We have been in Puno for a while now, and it grows idle and slightly boring. We do have lots of hats to buy, though.
The floating islands were cool, though they smelled bad. I think that the reeds under were rotting. We walked around the reed desert and looked at what they sold. I wandered away from the rest of my kin and was promptly called back in. One of the local persons forced a local wear on me, which wasn’t very flattering. We then took a reed boat to the other island. I rowed for a few moments, as did Jack, but then the original rowers took over, since we were being too slow. Jack started talking to some guy he thought was Ryan, but then it turned out to be some British guy.
One day in Puno, Ryan, Jack and I walked to the top of a mountainous hill. It started off as a gentle slope, then escalated to a very, very steep road then ended as stairs up the hill. At the top was viewpoint with a giant condor on the top. Ryan took pictures of Puno and I had to take pictures of him. We headed back down.
The other night Mother, Jack, Ryan and I went out. We went to the witch market, which sold llama fetuses. Jack tried to take a picture of them but the lady tending the booth started to yell at him. Mother and Ryan looked at blankets and I wandered off to look at red pea coats. The market was separate into ,rows and you couldn’t go to the next one unless you went all the way to the end. There was, however, a space to cross over which I did. When I was finished looking to coats I realized my bridge had closed. I was stranded.
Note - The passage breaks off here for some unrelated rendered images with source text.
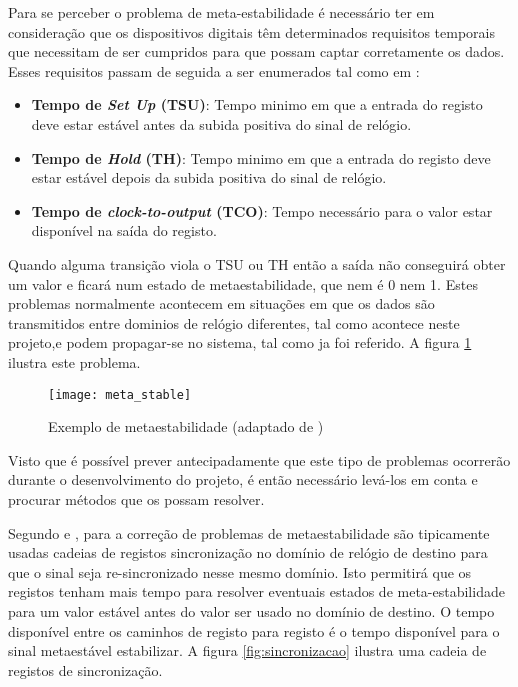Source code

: Para se perceber o problema de meta-estabilidade é necessário ter em consideração que os dispositivos digitais têm determinados requisitos temporais que necessitam de ser cumpridos para que possam captar corretamente os dados. Esses requisitos passam de seguida a ser enumerados tal como em \cite{R037}:

\begin{itemize}
	\item \textbf{Tempo de \textit{Set Up} (T{\tiny SU})}: Tempo minimo em que a entrada do registo deve estar estável antes da subida positiva do sinal de relógio.
	\item \textbf{Tempo de \textit{Hold} (T{\tiny H})}: Tempo minimo em que a entrada do registo deve estar estável depois da subida positiva do sinal de relógio.
	\item \textbf{Tempo de \textit{clock-to-output} (T{\tiny CO})}: Tempo necessário para o valor estar disponível na saída do registo.
\end{itemize}
 
Quando alguma transição viola o T{\tiny SU} ou T{\tiny H} então a saída não conseguirá obter um valor e ficará num estado de metaestabilidade, que nem é 0 nem 1. Estes problemas normalmente acontecem em situações em que os dados são transmitidos entre dominios de relógio diferentes, tal como acontece neste projeto,e podem propagar-se no sistema, tal como ja foi referido. A figura \ref{fig:metaestabilidade} ilustra este problema.

\begin{figure}[h!]
	\begin{center}
		\leavevmode
		\texttt{[image: meta\_stable]}
		\caption[Exemplo de metaestabilidade]{Exemplo de metaestabilidade (adaptado de \cite{R037})}
		\label{fig:metaestabilidade}
	\end{center}
\end{figure}

Visto que é possível prever antecipadamente que este tipo de problemas ocorrerão durante o desenvolvimento do projeto, é então necessário levá-los em conta e procurar métodos que os possam resolver.

Segundo \cite{R037} e \cite{R024}, para a correção de problemas de metaestabilidade são tipicamente usadas cadeias de registos sincronização no domínio de relógio de destino para que o sinal seja re-sincronizado nesse mesmo domínio. Isto permitirá que os registos tenham mais tempo para resolver eventuais estados de meta-estabilidade para um valor estável antes do valor ser usado no domínio de destino.  O tempo disponível entre os caminhos de registo para registo é o tempo disponível para o sinal metaestável estabilizar. A figura \ref{fig:sincronizacao} ilustra uma cadeia de registos de sincronização.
I went all the way around to get back. Whilst I was preoccupied Jack had unwisely bought something from a cart. It was in a clear plastic cup and topped with cinnamon. It resembled banana pudding. He, at first, said it was really good and I refused to taste it. He then said it was ‘the foulest things his taste buds had ever touched’ so of course I had to try it. I didn’t think it was that bad, but he kept calling it sludge and abandoned it on the side of the road. We walked up to the fanciest hotel that had a bar on the top. It had windows so you could look over Lake Titicaca. Unfortunately, it was closed, so instead we went to Macchu Pizza (haha) to eat. The pizza took forty-five minutes and was greasy, but still good. Mother ordered a pitcher of sangria, which tasted okay and had little apple slices floating on the top. We finished and walked around a couple of moments before going back.